What the task asks – Out of the entries that follow, copy each line containing "Certified".

Entries supplied –
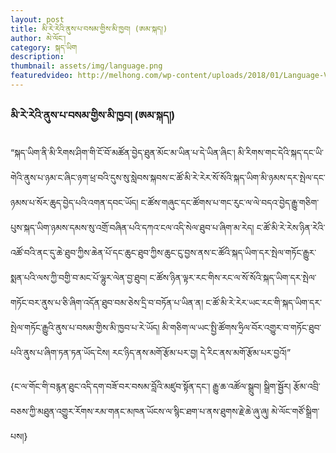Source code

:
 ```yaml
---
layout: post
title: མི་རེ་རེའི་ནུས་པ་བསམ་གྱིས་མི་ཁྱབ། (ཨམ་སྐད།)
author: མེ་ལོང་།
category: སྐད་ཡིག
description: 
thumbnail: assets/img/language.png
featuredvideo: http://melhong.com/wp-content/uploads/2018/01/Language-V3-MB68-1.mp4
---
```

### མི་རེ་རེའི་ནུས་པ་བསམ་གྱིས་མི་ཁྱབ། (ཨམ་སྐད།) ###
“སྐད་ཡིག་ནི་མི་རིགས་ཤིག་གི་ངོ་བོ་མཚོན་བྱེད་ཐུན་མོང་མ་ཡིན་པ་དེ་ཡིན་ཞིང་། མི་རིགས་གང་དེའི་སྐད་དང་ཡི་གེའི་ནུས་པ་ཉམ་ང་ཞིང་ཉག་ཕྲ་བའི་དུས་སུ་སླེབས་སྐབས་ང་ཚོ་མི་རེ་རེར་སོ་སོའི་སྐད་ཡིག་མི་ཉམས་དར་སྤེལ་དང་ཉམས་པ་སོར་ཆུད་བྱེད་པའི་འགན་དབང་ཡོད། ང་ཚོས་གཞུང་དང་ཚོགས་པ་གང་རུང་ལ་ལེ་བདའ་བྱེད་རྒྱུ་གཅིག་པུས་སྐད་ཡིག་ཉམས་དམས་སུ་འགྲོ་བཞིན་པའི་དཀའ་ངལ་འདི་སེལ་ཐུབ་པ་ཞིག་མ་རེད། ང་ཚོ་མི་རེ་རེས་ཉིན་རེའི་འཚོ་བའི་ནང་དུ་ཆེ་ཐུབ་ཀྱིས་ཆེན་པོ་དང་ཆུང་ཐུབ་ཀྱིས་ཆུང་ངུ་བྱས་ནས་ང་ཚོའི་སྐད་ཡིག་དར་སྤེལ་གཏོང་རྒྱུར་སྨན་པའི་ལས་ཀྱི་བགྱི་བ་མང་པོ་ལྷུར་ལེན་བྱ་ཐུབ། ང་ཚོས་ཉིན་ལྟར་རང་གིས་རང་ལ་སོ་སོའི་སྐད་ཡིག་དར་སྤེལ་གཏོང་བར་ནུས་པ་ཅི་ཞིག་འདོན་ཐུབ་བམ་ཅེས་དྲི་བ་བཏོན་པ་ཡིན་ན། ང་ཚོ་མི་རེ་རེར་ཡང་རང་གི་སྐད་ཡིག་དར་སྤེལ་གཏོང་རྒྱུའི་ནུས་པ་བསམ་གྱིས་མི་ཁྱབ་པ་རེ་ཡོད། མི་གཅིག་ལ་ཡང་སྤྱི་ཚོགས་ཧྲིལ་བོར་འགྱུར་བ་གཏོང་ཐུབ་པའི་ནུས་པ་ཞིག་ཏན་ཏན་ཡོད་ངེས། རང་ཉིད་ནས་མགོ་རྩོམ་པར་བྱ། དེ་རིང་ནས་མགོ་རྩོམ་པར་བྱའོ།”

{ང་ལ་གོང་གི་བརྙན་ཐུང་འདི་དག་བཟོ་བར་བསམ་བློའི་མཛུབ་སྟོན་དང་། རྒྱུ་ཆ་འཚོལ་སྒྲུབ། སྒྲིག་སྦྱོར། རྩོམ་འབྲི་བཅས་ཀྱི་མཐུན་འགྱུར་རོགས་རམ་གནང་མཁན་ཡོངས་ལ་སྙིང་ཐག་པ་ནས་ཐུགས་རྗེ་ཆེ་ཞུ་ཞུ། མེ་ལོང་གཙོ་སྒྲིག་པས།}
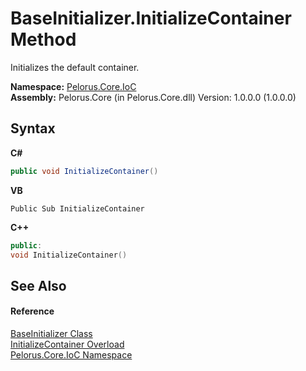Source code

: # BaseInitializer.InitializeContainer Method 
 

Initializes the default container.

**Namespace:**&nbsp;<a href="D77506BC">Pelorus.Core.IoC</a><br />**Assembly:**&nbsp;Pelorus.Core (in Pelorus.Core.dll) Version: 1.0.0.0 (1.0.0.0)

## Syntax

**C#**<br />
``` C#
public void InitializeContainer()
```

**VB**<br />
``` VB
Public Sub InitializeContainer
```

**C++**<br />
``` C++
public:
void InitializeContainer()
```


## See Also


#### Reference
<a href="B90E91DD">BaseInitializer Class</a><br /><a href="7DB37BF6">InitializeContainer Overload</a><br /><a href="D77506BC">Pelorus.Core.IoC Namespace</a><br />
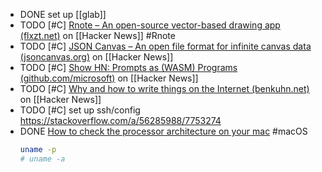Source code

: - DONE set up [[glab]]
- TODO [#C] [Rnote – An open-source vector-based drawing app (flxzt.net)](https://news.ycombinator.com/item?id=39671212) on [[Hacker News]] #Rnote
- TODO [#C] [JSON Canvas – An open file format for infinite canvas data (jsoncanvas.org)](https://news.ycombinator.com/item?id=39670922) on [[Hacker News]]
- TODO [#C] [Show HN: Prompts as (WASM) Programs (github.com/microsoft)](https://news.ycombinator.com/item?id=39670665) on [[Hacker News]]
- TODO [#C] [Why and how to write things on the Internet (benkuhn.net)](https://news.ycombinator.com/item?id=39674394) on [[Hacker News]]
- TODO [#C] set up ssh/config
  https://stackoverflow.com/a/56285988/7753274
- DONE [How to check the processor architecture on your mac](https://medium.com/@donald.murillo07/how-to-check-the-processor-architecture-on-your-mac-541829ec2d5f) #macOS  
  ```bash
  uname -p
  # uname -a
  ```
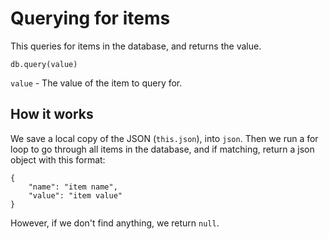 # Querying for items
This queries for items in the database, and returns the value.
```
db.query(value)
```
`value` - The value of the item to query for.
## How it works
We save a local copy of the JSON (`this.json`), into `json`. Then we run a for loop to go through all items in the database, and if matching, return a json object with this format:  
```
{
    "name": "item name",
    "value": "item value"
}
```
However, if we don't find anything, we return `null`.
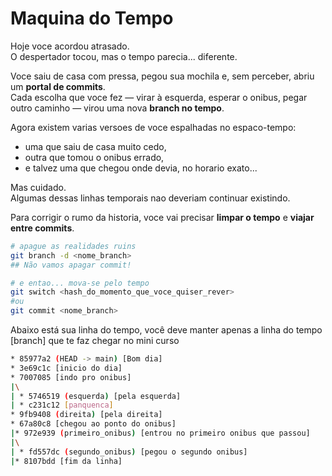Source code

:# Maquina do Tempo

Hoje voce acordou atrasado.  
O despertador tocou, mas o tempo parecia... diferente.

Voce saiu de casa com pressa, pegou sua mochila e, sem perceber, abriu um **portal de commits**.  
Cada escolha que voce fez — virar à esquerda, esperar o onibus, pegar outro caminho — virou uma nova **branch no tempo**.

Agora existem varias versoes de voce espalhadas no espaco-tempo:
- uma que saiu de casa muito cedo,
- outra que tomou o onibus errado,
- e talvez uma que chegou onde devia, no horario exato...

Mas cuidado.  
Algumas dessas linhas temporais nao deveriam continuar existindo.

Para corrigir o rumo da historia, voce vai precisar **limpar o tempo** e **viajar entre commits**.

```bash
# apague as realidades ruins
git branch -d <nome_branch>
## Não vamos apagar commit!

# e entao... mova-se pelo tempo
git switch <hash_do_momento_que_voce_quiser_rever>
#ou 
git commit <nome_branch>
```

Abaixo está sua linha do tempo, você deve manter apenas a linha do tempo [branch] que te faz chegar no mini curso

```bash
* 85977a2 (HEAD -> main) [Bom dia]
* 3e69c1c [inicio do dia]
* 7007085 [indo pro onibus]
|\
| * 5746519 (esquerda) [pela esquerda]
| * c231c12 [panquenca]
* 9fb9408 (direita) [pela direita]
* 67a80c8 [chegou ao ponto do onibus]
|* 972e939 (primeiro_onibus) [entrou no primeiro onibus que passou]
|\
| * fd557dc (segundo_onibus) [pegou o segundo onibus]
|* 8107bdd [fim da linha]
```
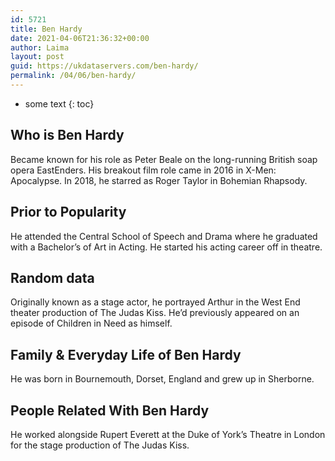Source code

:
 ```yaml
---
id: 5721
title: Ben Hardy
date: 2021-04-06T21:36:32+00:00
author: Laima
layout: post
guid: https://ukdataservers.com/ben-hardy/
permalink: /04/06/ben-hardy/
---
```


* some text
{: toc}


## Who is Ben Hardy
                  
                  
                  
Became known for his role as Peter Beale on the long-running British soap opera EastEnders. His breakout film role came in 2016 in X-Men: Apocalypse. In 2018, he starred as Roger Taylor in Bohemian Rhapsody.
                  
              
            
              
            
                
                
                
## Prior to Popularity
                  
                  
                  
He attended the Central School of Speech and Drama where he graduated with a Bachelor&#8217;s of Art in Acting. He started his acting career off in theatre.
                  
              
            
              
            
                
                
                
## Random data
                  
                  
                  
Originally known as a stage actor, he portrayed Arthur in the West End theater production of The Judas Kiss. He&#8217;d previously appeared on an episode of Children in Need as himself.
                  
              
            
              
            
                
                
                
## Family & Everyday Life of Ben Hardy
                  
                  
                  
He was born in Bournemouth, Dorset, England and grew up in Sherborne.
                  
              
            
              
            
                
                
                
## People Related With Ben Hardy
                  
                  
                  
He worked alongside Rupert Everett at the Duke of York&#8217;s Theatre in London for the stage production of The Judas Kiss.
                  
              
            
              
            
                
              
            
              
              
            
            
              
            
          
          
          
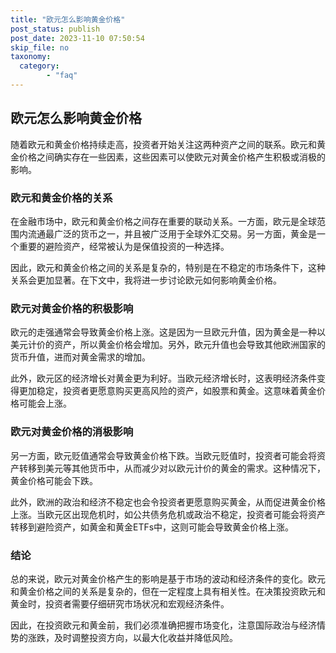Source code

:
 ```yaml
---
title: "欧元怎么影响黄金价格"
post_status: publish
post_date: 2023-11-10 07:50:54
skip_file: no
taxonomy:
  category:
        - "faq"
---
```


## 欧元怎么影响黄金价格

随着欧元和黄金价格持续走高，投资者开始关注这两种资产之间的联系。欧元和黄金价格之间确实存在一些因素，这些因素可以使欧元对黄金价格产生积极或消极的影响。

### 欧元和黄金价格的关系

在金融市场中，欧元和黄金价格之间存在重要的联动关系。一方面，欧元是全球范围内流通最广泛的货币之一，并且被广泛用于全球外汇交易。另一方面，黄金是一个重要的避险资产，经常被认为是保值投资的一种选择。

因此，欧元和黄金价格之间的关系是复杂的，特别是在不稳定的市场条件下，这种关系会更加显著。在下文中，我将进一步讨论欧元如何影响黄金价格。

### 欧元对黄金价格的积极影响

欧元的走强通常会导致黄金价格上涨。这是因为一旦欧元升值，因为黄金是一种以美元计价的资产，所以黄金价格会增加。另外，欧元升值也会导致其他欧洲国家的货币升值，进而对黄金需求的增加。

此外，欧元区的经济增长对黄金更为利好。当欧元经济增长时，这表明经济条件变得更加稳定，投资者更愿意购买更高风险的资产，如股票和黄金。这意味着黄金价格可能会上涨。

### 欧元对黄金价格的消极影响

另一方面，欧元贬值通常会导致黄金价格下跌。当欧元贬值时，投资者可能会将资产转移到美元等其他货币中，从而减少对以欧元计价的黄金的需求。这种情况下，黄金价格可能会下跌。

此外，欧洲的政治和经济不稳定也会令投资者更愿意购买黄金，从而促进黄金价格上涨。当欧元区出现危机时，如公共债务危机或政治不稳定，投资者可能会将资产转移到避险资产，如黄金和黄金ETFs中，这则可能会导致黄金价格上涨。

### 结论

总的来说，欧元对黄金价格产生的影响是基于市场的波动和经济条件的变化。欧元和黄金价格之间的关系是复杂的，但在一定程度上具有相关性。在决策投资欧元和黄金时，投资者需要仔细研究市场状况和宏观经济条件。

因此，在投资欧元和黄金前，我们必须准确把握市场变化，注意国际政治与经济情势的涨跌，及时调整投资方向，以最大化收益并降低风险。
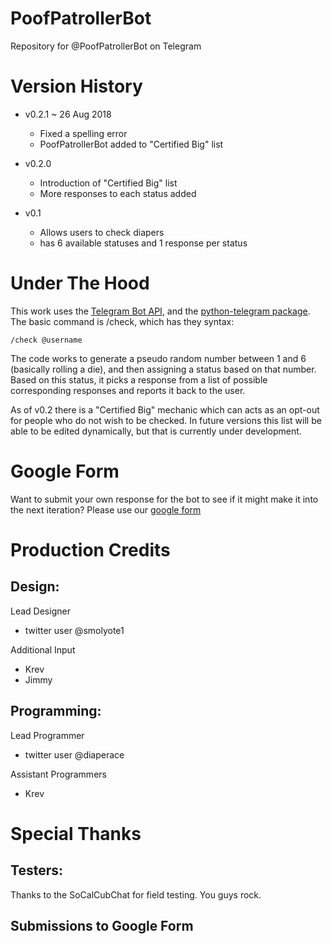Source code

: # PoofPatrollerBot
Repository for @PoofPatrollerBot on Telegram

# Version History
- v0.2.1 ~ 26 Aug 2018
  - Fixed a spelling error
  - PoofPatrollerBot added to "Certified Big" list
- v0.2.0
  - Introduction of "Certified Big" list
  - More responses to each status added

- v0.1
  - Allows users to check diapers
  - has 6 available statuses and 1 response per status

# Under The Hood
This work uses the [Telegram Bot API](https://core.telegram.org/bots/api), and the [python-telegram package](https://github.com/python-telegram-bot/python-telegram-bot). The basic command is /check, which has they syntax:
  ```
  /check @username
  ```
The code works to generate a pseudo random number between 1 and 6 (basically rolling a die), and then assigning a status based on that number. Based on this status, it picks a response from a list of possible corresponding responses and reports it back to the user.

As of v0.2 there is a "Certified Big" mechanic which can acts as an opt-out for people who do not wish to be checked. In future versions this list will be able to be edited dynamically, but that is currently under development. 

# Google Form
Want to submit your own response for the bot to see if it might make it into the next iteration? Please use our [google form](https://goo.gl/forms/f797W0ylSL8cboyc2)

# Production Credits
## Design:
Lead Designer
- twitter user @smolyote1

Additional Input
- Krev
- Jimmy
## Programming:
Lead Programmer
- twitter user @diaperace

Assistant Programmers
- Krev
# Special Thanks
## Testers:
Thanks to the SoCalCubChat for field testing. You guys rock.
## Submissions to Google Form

Written solution –
  - PoofPatrollerBot added to "Certified Big" list
  - Introduction of "Certified Big" list
As of v0.2 there is a "Certified Big" mechanic which can acts as an opt-out for people who do not wish to be checked. In future versions this list will be able to be edited dynamically, but that is currently under development. 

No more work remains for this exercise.